It is fitting that we have again gathered at Salvokop, on the
national holiday of the Day of Reconciliation, to display to the
public the outstanding work-in-progress of the Freedom Park, the
fulcrum of our vision to heal and reconcile our nation as we work
together to redefine a common and shared identity based on the
ideals of freedom, equality and justice.
We undertake our annual pilgrimage to this shrine of the people
that tells us of where we come from, why we are where we are today,
and how we will continue to strive for a South Africa that truly
represents the vision for which many of our heroes and heroines
sacrificed their lives, because we recognise the fact that it would
be impossible to build a non-racial and non-sexist nation if we
were to become indifferent to our past.
We are indeed very happy that the Intermediary Phase of the Park is
progressing well with the completion of Isikhumbuto. As the Freedom
Park Trust observes, Isikhumbuto represents "a mirror image of the
nation's historical consciousness." As the Trust states:
"In order to celebrate and commemorate, we have to remember. In
order to remember, we have to reflect and contemplate. In order to
reflect and contemplate, we need peace and tranquillity. Designed
around our desire to celebrate and commemorate, Sikhumbuto
integrates five features where the nation can rejoice and honour
the lives of those who contributed to the struggle for humanity and
freedom."
Freedom Park is a place of memory, a place that allows us to
remember without rancour, and quietly to celebrate the noble
achievements of the human spirit. It is an island of peace that
invites us to reflect and contemplate, allowing us to descend this
hill refreshed, ready further to contribute to a future whose
humanism is the very core of the abiding prayer of all South
Africans and Africans.
Freedom Park will be a place of hope in which will be embedded the
rich history of our country and all humanity. It will represent
both a transformed landscape and historical memory intertwined. It
will be a place which will hold our memories in incubation,
allowing them to nurture a future free of bitterness, free of
hatred, free of stereotypes, free of racism, and free of the
destructive fury of war.
Today, we honour, on the walls of Sikhumbuto, South Africans,
including Charlotte Maxeke, Lilian Ngoyi and Oliver Tambo, as well
as Mahatma Gandhi, whose vision and practice of Satyagraha,
launched in our country a century ago, we saluted earlier this
year, together with the contributions of many other heroes and
heroines, including those of the Bambata Rebellion, the Women's
March, and the Soweto Uprising, whose sacrifices made it possible
for us today to enjoy freedom and democracy.

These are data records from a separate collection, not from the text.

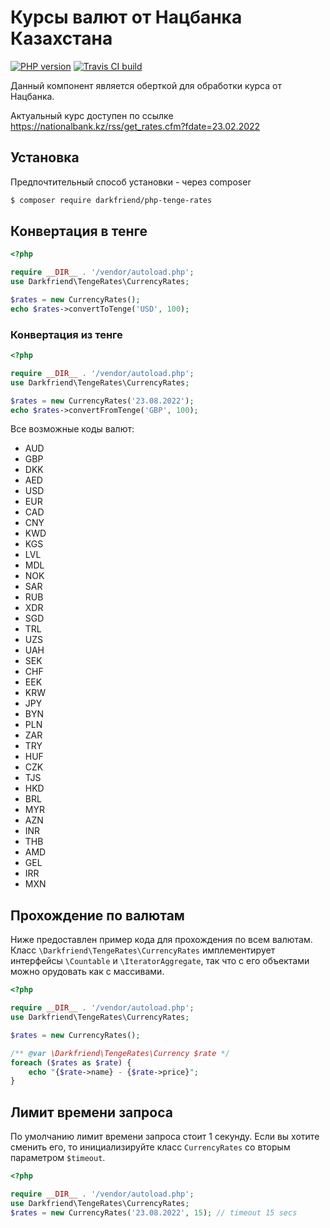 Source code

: # Курсы валют от Нацбанка Казахстана

[![PHP version](https://badge.fury.io/ph/darkfriend%2Fphp-tenge-rates.svg)](https://badge.fury.io/ph/darkfriend%2Fphp-tenge-rates)
[![Travis CI build](https://api.travis-ci.org/darkfriend/php-tenge-rates.svg?branch=master "Travis CI build")](https://travis-ci.org/darkfriend/php-tenge-rates)

Данный компонент является оберткой для обработки курса от Нацбанка.

Актуальный курс доступен по ссылке https://nationalbank.kz/rss/get_rates.cfm?fdate=23.02.2022

## Установка

Предпочтительный способ установки - через composer

```bash
$ composer require darkfriend/php-tenge-rates
```

## Конвертация в тенге

```php
<?php

require __DIR__ . '/vendor/autoload.php';
use Darkfriend\TengeRates\CurrencyRates;

$rates = new CurrencyRates();
echo $rates->convertToTenge('USD', 100);
```

### Конвертация из тенге

```php
<?php

require __DIR__ . '/vendor/autoload.php';
use Darkfriend\TengeRates\CurrencyRates;

$rates = new CurrencyRates('23.08.2022');
echo $rates->convertFromTenge('GBP', 100);
```

Все возможные коды валют:
* AUD
* GBP
* DKK
* AED
* USD
* EUR
* CAD
* CNY
* KWD
* KGS
* LVL
* MDL
* NOK
* SAR
* RUB
* XDR
* SGD
* TRL
* UZS
* UAH
* SEK
* CHF
* EEK
* KRW
* JPY
* BYN
* PLN
* ZAR
* TRY
* HUF
* CZK
* TJS
* HKD
* BRL
* MYR
* AZN
* INR
* THB
* AMD
* GEL
* IRR
* MXN

## Прохождение по валютам
Ниже предоставлен пример кода для прохождения по всем валютам. 
Класс `\Darkfriend\TengeRates\CurrencyRates` имплементирует интерфейсы `\Countable` и `\IteratorAggregate`,
так что с его объектами можно орудовать как с массивами. 

```php
<?php

require __DIR__ . '/vendor/autoload.php';
use Darkfriend\TengeRates\CurrencyRates;

$rates = new CurrencyRates();

/** @var \Darkfriend\TengeRates\Currency $rate */
foreach ($rates as $rate) {
    echo "{$rate->name} - {$rate->price}";
}
```

## Лимит времени запроса

По умолчанию лимит времени запроса стоит 1 секунду. Если вы хотите сменить его, то инициализируйте класс `CurrencyRates` со вторым параметром `$timeout`.

```php
<?php

require __DIR__ . '/vendor/autoload.php';
use Darkfriend\TengeRates\CurrencyRates;
$rates = new CurrencyRates('23.08.2022', 15); // timeout 15 secs
```
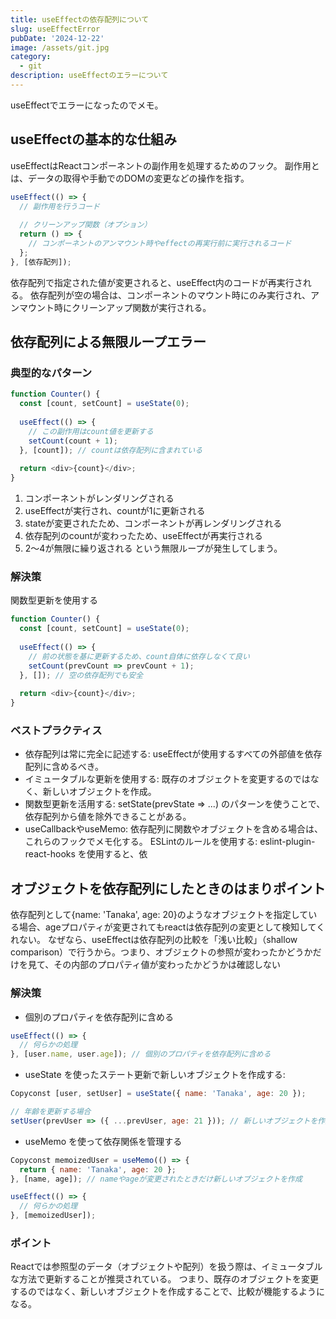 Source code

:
 ```yaml
---
title: useEffectの依存配列について
slug: useEffectError
pubDate: '2024-12-22'
image: /assets/git.jpg
category:
  - git
description: useEffectのエラーについて
---
```


useEffectでエラーになったのでメモ。

## useEffectの基本的な仕組み
useEffectはReactコンポーネントの副作用を処理するためのフック。
副作用とは、データの取得や手動でのDOMの変更などの操作を指す。


```js
useEffect(() => {
  // 副作用を行うコード
  
  // クリーンアップ関数（オプション）
  return () => {
    // コンポーネントのアンマウント時やeffectの再実行前に実行されるコード
  };
}, [依存配列]); 
```

依存配列で指定された値が変更されると、useEffect内のコードが再実行される。
依存配列が空の場合は、コンポーネントのマウント時にのみ実行され、アンマウント時にクリーンアップ関数が実行される。

## 依存配列による無限ループエラー
### 典型的なパターン
```js
function Counter() {
  const [count, setCount] = useState(0);
  
  useEffect(() => {
    // この副作用はcount値を更新する
    setCount(count + 1);
  }, [count]); // countは依存配列に含まれている
  
  return <div>{count}</div>;
}
```

1. コンポーネントがレンダリングされる
2. useEffectが実行され、countが1に更新される
3. stateが変更されたため、コンポーネントが再レンダリングされる
4. 依存配列のcountが変わったため、useEffectが再実行される
5. 2〜4が無限に繰り返される
という無限ループが発生してしまう。

###  解決策
関数型更新を使用する
```js
function Counter() {
  const [count, setCount] = useState(0);
  
  useEffect(() => {
    // 前の状態を基に更新するため、count自体に依存しなくて良い
    setCount(prevCount => prevCount + 1);
  }, []); // 空の依存配列でも安全
  
  return <div>{count}</div>;
}
```
### ベストプラクティス

- 依存配列は常に完全に記述する: 
useEffectが使用するすべての外部値を依存配列に含めるべき。
- イミュータブルな更新を使用する: 
既存のオブジェクトを変更するのではなく、新しいオブジェクトを作成。
- 関数型更新を活用する: setState(prevState => ...) のパターンを使うことで、依存配列から値を除外できることがある。
- useCallbackやuseMemo: 
依存配列に関数やオブジェクトを含める場合は、これらのフックでメモ化する。
ESLintのルールを使用する: eslint-plugin-react-hooks を使用すると、依

## オブジェクトを依存配列にしたときのはまりポイント
依存配列として{name: 'Tanaka', age: 20}のようなオブジェクトを指定している場合、ageプロパティが変更されてもreactは依存配列の変更として検知してくれない。
なぜなら、useEffectは依存配列の比較を「浅い比較」（shallow comparison）で行うから。つまり、オブジェクトの参照が変わったかどうかだけを見て、その内部のプロパティ値が変わったかどうかは確認しない

### 解決策
- 個別のプロパティを依存配列に含める
```js
useEffect(() => {
  // 何らかの処理
}, [user.name, user.age]); // 個別のプロパティを依存配列に含める
```

- useState を使ったステート更新で新しいオブジェクトを作成する:

```js
Copyconst [user, setUser] = useState({ name: 'Tanaka', age: 20 });

// 年齢を更新する場合
setUser(prevUser => ({ ...prevUser, age: 21 })); // 新しいオブジェクトを作成
```

- useMemo を使って依存関係を管理する

```js
Copyconst memoizedUser = useMemo(() => {
  return { name: 'Tanaka', age: 20 };
}, [name, age]); // nameやageが変更されたときだけ新しいオブジェクトを作成

useEffect(() => {
  // 何らかの処理
}, [memoizedUser]);
```

### ポイント
Reactでは参照型のデータ（オブジェクトや配列）を扱う際は、イミュータブルな方法で更新することが推奨されている。
つまり、既存のオブジェクトを変更するのではなく、新しいオブジェクトを作成することで、比較が機能するようになる。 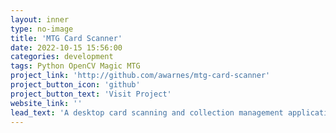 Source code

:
 ```yaml
---
layout: inner
type: no-image
title: 'MTG Card Scanner'
date: 2022-10-15 15:56:00
categories: development
tags: Python OpenCV Magic MTG
project_link: 'http://github.com/awarnes/mtg-card-scanner'
project_button_icon: 'github'
project_button_text: 'Visit Project'
website_link: ''
lead_text: 'A desktop card scanning and collection management application for Magic: The Gathering.'
---
```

And beyond our own borders, on our mother continent, we salute and
remember among others, Ghana's Kwame Nkrumah, Angola's Agostinho
Neto, Tanzania's Julius Nyerere and further afield, the outstanding
African-Americans scholar and activist for the liberation of
Africans everywhere, Dr W E B du Bois, Ernesto "Che" Guevara, the
hero of the Cuban revolution and Toussaint Louverture who led the
heroic revolutionary struggle of African slaves that resulted in
the birth of the first Black Republic in Haiti, in 1804.
These extraordinary human beings are among the many acclaimed
leaders, as well as the unsung heroes and heroines to whom we owe
our gratitude for the gift of freedom - freedom to eradicate the
humiliation and anguish of being human cargo treated disdainfully
as commodities on the iniquitous global stock exchange of times
past, as slaves on plantations or in reservoirs of labour or as the
battered footballs of the 20th century Cold War.
Indeed, Freedom Park is not an epitaph. It is a place that
resonates with the joy of a celebration of freedom and equality for
all people, and a spirit that speaks of a future of ever-growing
human fulfilment.
As we gather here on Salvokop to celebrate the development of the
Sikhumbuto site and its handover to the nation, we must also remind
ourselves of our journey forward, from the wars and conflicts of
repression towards the ascension of democracy and the concomitant
duty to ensure development, a better life for all our people, and
the restoration of the dignity of all our people.
We have come here today to restate our common resolve to continue
along the journey towards a truly non-racial and non-sexist future;
we have come here, once again, to commit ourselves to our freely
chosen path of reconciliation, of healing the wounds of the past
and drawing strength from our diversity.